----- Data to process
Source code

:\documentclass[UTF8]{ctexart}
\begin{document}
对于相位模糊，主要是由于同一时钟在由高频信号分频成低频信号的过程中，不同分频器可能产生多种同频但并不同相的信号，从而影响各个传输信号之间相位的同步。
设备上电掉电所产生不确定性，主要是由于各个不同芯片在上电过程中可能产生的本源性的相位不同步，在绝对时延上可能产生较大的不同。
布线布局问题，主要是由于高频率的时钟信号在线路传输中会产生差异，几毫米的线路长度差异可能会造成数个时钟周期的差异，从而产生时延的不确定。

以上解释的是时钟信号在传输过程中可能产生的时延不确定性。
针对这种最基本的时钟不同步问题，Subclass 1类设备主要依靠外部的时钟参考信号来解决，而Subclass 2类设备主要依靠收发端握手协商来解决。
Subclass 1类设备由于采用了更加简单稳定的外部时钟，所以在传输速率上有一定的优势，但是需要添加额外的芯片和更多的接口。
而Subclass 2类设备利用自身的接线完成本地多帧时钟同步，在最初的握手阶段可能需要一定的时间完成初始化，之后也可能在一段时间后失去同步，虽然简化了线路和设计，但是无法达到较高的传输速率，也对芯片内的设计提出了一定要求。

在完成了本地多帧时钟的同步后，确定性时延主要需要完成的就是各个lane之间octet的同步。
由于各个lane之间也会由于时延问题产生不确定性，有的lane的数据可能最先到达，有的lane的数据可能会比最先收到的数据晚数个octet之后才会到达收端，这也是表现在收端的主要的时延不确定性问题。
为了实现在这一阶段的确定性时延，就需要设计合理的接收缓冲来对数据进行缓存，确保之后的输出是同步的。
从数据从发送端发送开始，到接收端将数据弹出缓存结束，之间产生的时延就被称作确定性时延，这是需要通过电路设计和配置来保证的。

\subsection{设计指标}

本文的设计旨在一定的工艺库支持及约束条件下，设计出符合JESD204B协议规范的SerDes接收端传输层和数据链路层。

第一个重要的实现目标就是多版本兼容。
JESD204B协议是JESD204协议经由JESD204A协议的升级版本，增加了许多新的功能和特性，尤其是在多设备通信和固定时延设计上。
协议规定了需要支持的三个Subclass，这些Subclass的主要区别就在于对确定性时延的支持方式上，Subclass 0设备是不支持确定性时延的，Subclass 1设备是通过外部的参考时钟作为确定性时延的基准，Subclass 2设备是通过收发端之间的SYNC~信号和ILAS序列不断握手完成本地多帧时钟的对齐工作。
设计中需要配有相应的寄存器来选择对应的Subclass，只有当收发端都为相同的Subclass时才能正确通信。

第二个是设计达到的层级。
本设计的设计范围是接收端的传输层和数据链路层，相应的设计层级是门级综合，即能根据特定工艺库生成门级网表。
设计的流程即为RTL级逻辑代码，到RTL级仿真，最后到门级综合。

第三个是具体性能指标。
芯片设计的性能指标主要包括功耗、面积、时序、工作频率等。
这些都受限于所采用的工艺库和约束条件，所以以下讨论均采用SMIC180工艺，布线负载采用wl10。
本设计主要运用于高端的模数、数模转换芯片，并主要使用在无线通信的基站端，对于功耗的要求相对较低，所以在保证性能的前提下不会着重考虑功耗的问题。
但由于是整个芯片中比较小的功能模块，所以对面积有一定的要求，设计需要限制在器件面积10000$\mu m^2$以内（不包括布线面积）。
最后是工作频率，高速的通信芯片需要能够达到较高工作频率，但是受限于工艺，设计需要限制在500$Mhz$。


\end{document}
----------
Task item:
From the listing above, return every line that carries the string "而Subclass".

Answer below:
针对这种最基本的时钟不同步问题，Subclass 1类设备主要依靠外部的时钟参考信号来解决，而Subclass 2类设备主要依靠收发端握手协商来解决。
而Subclass 2类设备利用自身的接线完成本地多帧时钟同步，在最初的握手阶段可能需要一定的时间完成初始化，之后也可能在一段时间后失去同步，虽然简化了线路和设计，但是无法达到较高的传输速率，也对芯片内的设计提出了一定要求。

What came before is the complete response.